Filter the entries below down to the lines that hold "specialized".

****

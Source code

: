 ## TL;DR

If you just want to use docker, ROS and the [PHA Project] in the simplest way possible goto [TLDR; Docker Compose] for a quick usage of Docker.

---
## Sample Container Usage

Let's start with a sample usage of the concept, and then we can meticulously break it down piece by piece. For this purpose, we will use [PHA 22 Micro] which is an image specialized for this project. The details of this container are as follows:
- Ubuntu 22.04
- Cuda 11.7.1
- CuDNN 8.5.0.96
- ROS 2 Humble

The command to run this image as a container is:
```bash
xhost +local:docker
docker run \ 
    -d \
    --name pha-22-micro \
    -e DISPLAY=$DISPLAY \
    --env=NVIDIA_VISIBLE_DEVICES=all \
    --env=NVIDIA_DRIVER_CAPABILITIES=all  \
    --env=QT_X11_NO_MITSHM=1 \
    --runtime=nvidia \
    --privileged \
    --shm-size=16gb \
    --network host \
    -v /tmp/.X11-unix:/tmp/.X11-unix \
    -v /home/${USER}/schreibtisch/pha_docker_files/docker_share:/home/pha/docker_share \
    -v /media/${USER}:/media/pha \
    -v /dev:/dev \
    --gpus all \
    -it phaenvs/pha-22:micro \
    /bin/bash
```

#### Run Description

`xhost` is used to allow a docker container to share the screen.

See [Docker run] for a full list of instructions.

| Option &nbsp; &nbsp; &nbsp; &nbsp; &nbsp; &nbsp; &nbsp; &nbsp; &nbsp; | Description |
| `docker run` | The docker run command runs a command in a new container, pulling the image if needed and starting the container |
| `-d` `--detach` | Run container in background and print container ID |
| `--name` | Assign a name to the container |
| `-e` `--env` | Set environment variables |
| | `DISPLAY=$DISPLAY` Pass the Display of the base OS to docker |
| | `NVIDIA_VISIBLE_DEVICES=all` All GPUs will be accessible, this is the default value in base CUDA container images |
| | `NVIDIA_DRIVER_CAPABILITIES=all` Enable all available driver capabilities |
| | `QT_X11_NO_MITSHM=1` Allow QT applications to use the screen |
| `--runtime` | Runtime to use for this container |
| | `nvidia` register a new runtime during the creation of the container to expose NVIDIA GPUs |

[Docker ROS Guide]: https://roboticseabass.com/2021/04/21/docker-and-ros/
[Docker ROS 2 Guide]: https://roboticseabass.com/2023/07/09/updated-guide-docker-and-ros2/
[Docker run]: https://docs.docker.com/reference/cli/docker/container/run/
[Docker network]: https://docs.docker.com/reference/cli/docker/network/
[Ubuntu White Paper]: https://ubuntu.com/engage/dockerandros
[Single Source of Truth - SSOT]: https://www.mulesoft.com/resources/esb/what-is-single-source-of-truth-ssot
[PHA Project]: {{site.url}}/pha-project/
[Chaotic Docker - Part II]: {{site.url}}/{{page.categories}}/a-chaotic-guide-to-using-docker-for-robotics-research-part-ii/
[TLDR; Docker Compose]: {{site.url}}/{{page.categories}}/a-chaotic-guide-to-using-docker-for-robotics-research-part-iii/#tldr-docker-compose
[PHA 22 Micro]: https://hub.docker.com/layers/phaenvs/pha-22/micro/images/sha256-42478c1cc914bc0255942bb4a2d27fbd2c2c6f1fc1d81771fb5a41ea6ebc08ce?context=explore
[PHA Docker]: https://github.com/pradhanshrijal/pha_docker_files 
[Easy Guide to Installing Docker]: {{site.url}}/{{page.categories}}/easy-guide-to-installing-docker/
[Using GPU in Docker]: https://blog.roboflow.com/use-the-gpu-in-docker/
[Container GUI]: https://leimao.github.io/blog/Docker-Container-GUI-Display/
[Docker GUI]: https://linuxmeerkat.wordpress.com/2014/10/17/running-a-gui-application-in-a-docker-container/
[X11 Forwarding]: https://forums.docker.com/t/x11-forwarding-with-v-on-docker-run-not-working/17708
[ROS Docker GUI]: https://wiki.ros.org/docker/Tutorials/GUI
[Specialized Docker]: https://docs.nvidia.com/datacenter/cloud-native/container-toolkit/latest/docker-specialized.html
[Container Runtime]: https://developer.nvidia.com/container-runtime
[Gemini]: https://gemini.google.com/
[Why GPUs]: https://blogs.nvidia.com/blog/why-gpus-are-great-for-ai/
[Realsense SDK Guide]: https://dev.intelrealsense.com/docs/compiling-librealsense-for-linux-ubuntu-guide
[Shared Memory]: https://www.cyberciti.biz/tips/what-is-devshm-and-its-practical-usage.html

****

◆ **Written solution**:
Let's start with a sample usage of the concept, and then we can meticulously break it down piece by piece. For this purpose, we will use [PHA 22 Micro] which is an image specialized for this project. The details of this container are as follows:
[Specialized Docker]: https://docs.nvidia.com/datacenter/cloud-native/container-toolkit/latest/docker-specialized.html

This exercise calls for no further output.